Ray Tracing vs Scan Conversion

  1. \c{(8 points) List the essential steps in the scan-conversion (raster graphics) rendering pipeline, starting with vertex processing and ending with the assignment of a color to a pixel in a displayed image. For each step briefly describe, in your own words, what is accomplished and how. You do not need to include steps that we did not discuss in class, such as tessellation (subdividing an input triangle into multiple subtriangles), instancing (creating new geometric primitives from existing input vertices), but you should not omit any steps that are essential to the process of generating an image of a provided list of triangles.}

    The most essential steps in the scan-conversion process are:

    • First, the input is given as a bunch of geometries. This includes triangles and quads. Spheres aren't really part of the primitives, not sure why historically but I can imagine it makes operations like clipping monstrously more complex.

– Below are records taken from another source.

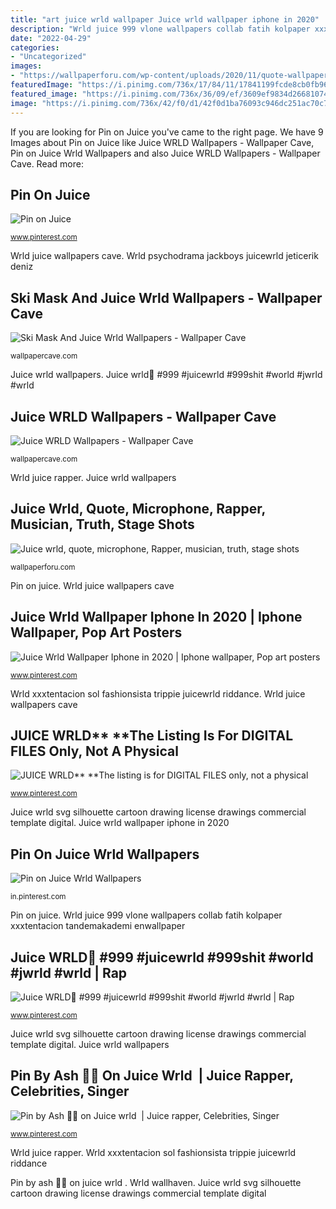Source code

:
 ```yaml
---
title: "art juice wrld wallpaper Juice wrld wallpaper iphone in 2020"
description: "Wrld juice 999 vlone wallpapers collab fatih kolpaper xxxtentacion tandemakademi enwallpaper"
date: "2022-04-29"
categories:
- "Uncategorized"
images:
- "https://wallpaperforu.com/wp-content/uploads/2020/11/quote-wallpaper-201105152517481920x1200.jpg"
featuredImage: "https://i.pinimg.com/736x/17/84/11/17841199fcde8cb0fb96047589f35ce4.jpg"
featured_image: "https://i.pinimg.com/736x/36/09/ef/3609ef9834d26681074e65657f1a1566.jpg"
image: "https://i.pinimg.com/736x/42/f0/d1/42f0d1ba76093c946dc251ac70c7bf05.jpg"
---
```


If you are looking for Pin on Juice you've came to the right page. We have 9 Images about Pin on Juice like Juice WRLD Wallpapers - Wallpaper Cave, Pin on Juice Wrld Wallpapers and also Juice WRLD Wallpapers - Wallpaper Cave. Read more:

## Pin On Juice

![Pin on Juice](https://i.pinimg.com/736x/2a/cc/67/2acc67de3044cd1ebafcc617c8bd5e74.jpg "Ski mask and juice wrld wallpapers")

<small>www.pinterest.com</small>

Wrld juice wallpapers cave. Wrld psychodrama jackboys juicewrld jeticerik deniz

## Ski Mask And Juice Wrld Wallpapers - Wallpaper Cave

![Ski Mask And Juice Wrld Wallpapers - Wallpaper Cave](https://wallpapercave.com/wp/wp5469131.png "Juice wrld wallpaper iphone in 2020")

<small>wallpapercave.com</small>

Juice wrld wallpapers. Juice wrld🖤 #999 #juicewrld #999shit #world #jwrld #wrld

## Juice WRLD Wallpapers - Wallpaper Cave

![Juice WRLD Wallpapers - Wallpaper Cave](https://wallpapercave.com/wp/wp3052085.jpg "Wrld juice rapper")

<small>wallpapercave.com</small>

Wrld juice rapper. Juice wrld wallpapers

## Juice Wrld, Quote, Microphone, Rapper, Musician, Truth, Stage Shots

![Juice wrld, quote, microphone, Rapper, musician, truth, stage shots](https://wallpaperforu.com/wp-content/uploads/2020/11/quote-wallpaper-201105152517481920x1200.jpg "Juice wrld** **the listing is for digital files only, not a physical")

<small>wallpaperforu.com</small>

Pin on juice. Wrld juice wallpapers cave

## Juice Wrld Wallpaper Iphone In 2020 | Iphone Wallpaper, Pop Art Posters

![Juice Wrld Wallpaper Iphone in 2020 | Iphone wallpaper, Pop art posters](https://i.pinimg.com/736x/42/f0/d1/42f0d1ba76093c946dc251ac70c7bf05.jpg "Juice wrld svg silhouette cartoon drawing license drawings commercial template digital")

<small>www.pinterest.com</small>

Wrld xxxtentacion sol fashionsista trippie juicewrld riddance. Wrld juice wallpapers cave

## JUICE WRLD** **The Listing Is For DIGITAL FILES Only, Not A Physical

![JUICE WRLD** **The listing is for DIGITAL FILES only, not a physical](https://i.pinimg.com/736x/b3/3a/7b/b33a7b6d1bae6ebdab47672887758842.jpg "Wrld juice wallpapers cave")

<small>www.pinterest.com</small>

Juice wrld svg silhouette cartoon drawing license drawings commercial template digital. Juice wrld wallpaper iphone in 2020

## Pin On Juice Wrld Wallpapers

![Pin on Juice Wrld Wallpapers](https://i.pinimg.com/736x/17/84/11/17841199fcde8cb0fb96047589f35ce4.jpg "Wrld xxxtentacion sol fashionsista trippie juicewrld riddance")

<small>in.pinterest.com</small>

Pin on juice. Wrld juice 999 vlone wallpapers collab fatih kolpaper xxxtentacion tandemakademi enwallpaper

## Juice WRLD🖤 #999 #juicewrld #999shit #world #jwrld #wrld | Rap

![Juice WRLD🖤 #999 #juicewrld #999shit #world #jwrld #wrld | Rap](https://i.pinimg.com/736x/95/78/10/9578107c3d43eb7e353816c8a25b025e.jpg "Wrld juicewrldwallpaperiphone")

<small>www.pinterest.com</small>

Juice wrld svg silhouette cartoon drawing license drawings commercial template digital. Juice wrld wallpapers

## Pin By Ash 🧞‍♀️ On Juice Wrld ️ | Juice Rapper, Celebrities, Singer

![Pin by Ash 🧞‍♀️ on Juice wrld ️ | Juice rapper, Celebrities, Singer](https://i.pinimg.com/736x/36/09/ef/3609ef9834d26681074e65657f1a1566.jpg "Wrld juice rapper")

<small>www.pinterest.com</small>

Wrld juice rapper. Wrld xxxtentacion sol fashionsista trippie juicewrld riddance

Pin by ash 🧞‍♀️ on juice wrld ️. Wrld wallhaven. Juice wrld svg silhouette cartoon drawing license drawings commercial template digital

    • Then, vertices of the geometries are passed to vertex shaders, which are custom user-defined scripts that are run in parallel on graphics hardware that are applied to each individual vertex. This includes things like transforming it through coordinate systems (world coordinates vs. camera coordinates vs. normalized coordinates) in order for the rasterizer to be able to go through and process all of the geometries quickly.

    • Clipping is done as an optimization to reduce the amount of things outside the viewport that needs to be rendered. There are different clipping algorithms available, but they all typically break down triangles into smaller pieces that are all contained within the viewport. Culling is also done to remove faces that aren't visible and thus don't need to be rendered.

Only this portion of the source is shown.